For Dr. Meldon Kahan, medical director of the Substance Use Service at Women’s College Hospital (WCH), the traditional model of treating addiction – waiting for months to go into a treatment program far away from one’s home – just doesn’t work. It’s not the right solution for these patients.
“Most addiction treatment takes place in institutions that are far away from health care centres, that have long waiting lists and that use primarily psychosocial counselling. This presents tremendous barriers to addicted patients, and it’s a serious problem,” says Dr. Kahan.
“In most cases, when patients want help for their addiction, it’s usually because they’re in crisis. They often go to emergency departments, because they want and need help immediately. However, this doesn’t help them deal with their addiction in the long term.”
So, WCH developed a Substance Use Service that uses a completely different model of care, and it’s one of the few hospital-based addictions programs in Ontario.
“One of the things that makes our service unique is that our team is inter-professional and inter-departmental – we work in a shared care model integrating addictions services and family medicine together with psychiatry and social work, and we offer a combination of counselling and medication,” explains Dr. Sheryl Spithoff, WCH family physician who specializes in addictions.
The interdisciplinary team at WCH meets weekly to go over referrals and they often consult one another to make decisions.
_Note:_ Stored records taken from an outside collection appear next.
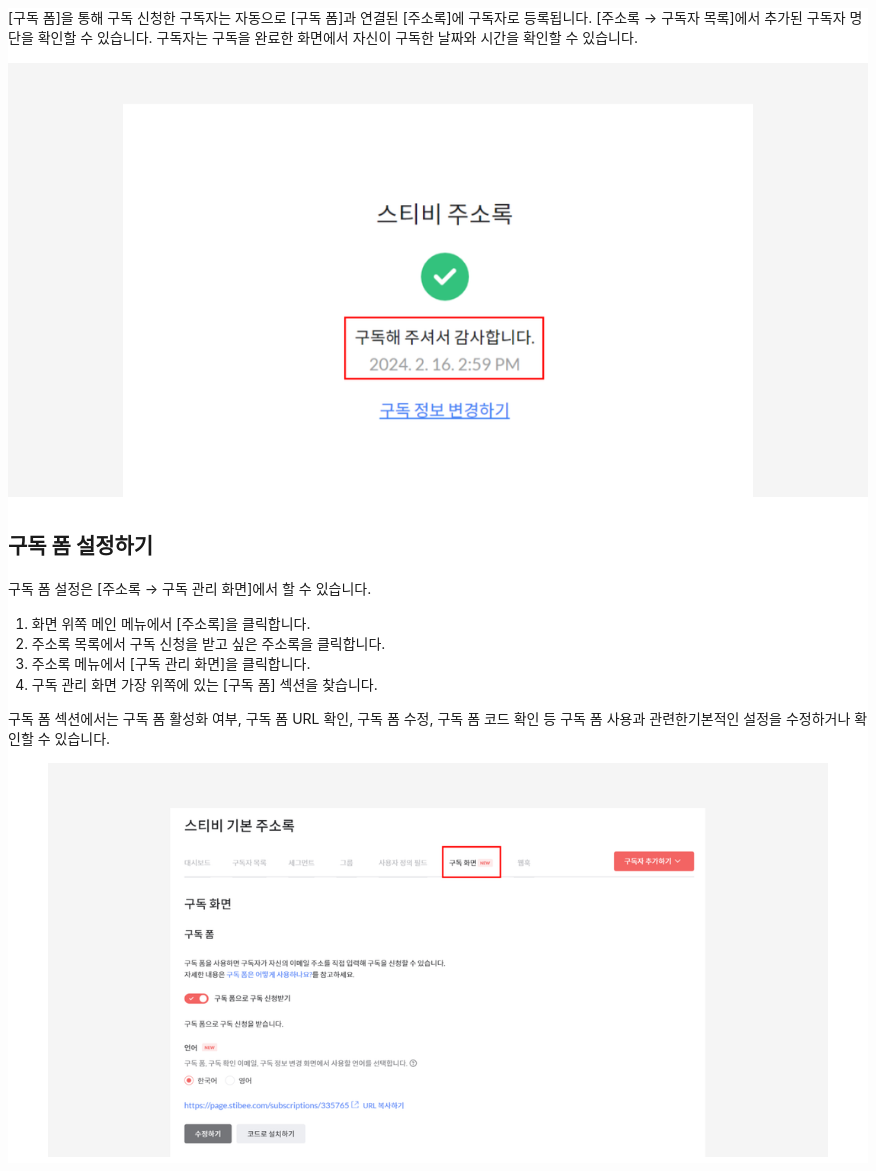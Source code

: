 

\[구독 폼]을 통해 구독 신청한 구독자는 자동으로 \[구독 폼]과 연결된 \[주소록]에 구독자로 등록됩니다. \[주소록 → 구독자 목록]에서 추가된 구독자 명단을 확인할 수 있습니다. 구독자는 구독을 완료한 화면에서 자신이 구독한 날짜와 시간을 확인할 수 있습니다.

![](<../../.gitbook/assets/2 (10).png>)



## 구독 폼 설정하기 <a href="#h_01ggcbmvd2pm93jfz25n2z1kc2" id="h_01ggcbmvd2pm93jfz25n2z1kc2"></a>

구독 폼 설정은 \[주소록 → 구독 관리 화면]에서 할 수 있습니다.&#x20;

1. 화면 위쪽 메인 메뉴에서 \[주소록]을 클릭합니다.
2. 주소록 목록에서 구독 신청을 받고 싶은 주소록을 클릭합니다.
3. 주소록 메뉴에서 \[구독 관리 화면]을 클릭합니다.
4. 구독 관리 화면 가장 위쪽에 있는 \[구독 폼] 섹션을 찾습니다.

구독 폼 섹션에서는 구독 폼 활성화 여부, 구독 폼 URL 확인, 구독 폼 수정, 구독 폼 코드 확인 등 구독 폼 사용과 관련한기본적인 설정을 수정하거나 확인할 수 있습니다.

<figure><img src="../../.gitbook/assets/구독 폼 설정하기.png" alt=""><figcaption></figcaption></figure>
“We view addiction as both a biomedical and psychological illness, and one that needs to be primarily treated in a health care setting,” says Dr. Kahan, adding that in the long term patients should be cared for by their family doctor.
Family doctors can follow the patient for years, encourage counselling and detect relapse; they can treat the patient’s physical health at the same time as the addiction, and patients trust them because they’ve established a long term relationship with them.
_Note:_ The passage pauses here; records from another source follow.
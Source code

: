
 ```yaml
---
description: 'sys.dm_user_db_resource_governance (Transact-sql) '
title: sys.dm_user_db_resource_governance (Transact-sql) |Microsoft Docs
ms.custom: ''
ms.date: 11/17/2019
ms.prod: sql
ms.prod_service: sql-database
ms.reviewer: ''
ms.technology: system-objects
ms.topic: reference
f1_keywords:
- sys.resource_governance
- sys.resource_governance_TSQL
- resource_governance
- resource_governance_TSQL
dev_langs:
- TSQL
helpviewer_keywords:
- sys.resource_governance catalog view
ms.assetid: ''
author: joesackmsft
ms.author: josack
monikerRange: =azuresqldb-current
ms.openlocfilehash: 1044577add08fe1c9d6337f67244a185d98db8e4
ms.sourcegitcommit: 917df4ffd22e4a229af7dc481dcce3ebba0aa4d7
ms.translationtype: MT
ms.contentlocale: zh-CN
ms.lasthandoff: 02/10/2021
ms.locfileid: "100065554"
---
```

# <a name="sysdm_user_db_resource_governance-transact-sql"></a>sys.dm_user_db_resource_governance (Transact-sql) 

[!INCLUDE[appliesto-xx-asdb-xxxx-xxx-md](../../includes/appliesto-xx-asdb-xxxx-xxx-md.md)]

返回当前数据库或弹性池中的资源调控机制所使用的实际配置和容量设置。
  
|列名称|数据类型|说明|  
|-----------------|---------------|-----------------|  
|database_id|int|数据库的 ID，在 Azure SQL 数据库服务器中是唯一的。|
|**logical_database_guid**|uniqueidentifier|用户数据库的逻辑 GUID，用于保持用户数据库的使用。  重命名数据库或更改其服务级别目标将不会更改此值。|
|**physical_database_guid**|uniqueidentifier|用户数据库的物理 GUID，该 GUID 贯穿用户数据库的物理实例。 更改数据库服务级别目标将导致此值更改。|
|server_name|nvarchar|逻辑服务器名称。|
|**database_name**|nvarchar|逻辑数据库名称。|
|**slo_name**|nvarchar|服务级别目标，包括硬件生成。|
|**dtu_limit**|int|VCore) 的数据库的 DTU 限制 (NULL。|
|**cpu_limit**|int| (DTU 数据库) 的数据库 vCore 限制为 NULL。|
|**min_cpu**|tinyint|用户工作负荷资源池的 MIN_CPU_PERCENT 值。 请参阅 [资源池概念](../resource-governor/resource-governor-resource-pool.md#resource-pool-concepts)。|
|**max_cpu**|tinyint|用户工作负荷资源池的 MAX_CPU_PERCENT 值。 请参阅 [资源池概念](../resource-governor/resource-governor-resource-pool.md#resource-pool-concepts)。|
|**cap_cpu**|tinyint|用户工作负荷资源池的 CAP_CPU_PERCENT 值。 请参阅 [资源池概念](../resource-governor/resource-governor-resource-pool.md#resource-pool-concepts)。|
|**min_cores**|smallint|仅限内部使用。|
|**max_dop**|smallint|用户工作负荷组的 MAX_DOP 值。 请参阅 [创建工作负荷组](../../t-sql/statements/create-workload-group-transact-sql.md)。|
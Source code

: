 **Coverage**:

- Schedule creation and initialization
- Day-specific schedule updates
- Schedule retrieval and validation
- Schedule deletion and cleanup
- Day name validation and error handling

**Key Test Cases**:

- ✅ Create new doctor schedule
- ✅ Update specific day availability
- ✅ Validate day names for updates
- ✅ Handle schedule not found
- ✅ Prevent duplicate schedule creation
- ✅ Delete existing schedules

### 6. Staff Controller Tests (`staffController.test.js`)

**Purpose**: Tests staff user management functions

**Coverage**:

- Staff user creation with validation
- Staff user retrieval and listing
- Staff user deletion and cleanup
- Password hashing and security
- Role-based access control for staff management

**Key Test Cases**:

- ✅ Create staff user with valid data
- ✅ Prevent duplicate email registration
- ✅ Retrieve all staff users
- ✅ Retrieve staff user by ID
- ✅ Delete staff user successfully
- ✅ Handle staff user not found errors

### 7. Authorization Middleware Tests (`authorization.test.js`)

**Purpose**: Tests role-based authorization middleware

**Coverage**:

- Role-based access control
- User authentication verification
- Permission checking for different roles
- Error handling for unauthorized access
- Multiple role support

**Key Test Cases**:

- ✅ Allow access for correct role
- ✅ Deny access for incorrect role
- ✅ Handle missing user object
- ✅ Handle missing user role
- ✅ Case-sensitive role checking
The service also works on rapid access, and the team is available as soon as possible to see the patients in crisis.
Dr. Kahan says that hospital-based interventions that combine medication and counselling and offer immediate access are very effective, and his experience confirms this.
The team is currently conducting a randomized trial. Participants are recruited from withdrawal management centres and are randomly assigned to receive either immediate or delayed intervention. Immediate intervention means that hospital staff bring the patient to WCH within a day or two of being referred by a detox centre; the delayed intervention is more traditional in that patients are given the phone number for the Substance Use Service and it’s up to them to make the call.
“What we’re finding is that there’s tremendous need for addiction services, and our initial impression is that the immediate intervention works a lot better, in terms of meeting patients where they are at and decreasing barriers to service,” says Dr. Kahan.
The Substance Use Service is available to men and women, and offers a wide variety of services including help with alcohol and all drug addictions, smoking cessation, and addictions in pregnancy. The service accepts self-referrals as well as referrals from physicians, community agencies and health care workers. It is more accessible than traditional addiction treatment programs for several reasons: because it’s offered in a non-threatening ambulatory hospital setting, because of the ease of referral and because it is less structured so the treatment can be individualized, which helps to retain patients in the program.
“We’re not looking at just the substance use in isolation but looking at the whole person – at chronic pain management, mental health, trauma and substance use. We treat all of these together by combining medication with psychotherapy and case management,” says Dr. Inbal Gafni, addictions psychiatrist, WCH.
One example of this work is the Seeking Safety treatment group, a 10-week group therapy piloted for women with symptoms of post-traumatic stress disorder (PTSD) and substance use, which often go hand-in-hand.
“People need a lot of tools to be able to cope with addiction, and we’re able to give them a toolbox of resources to do that,” says Dr. Gafni.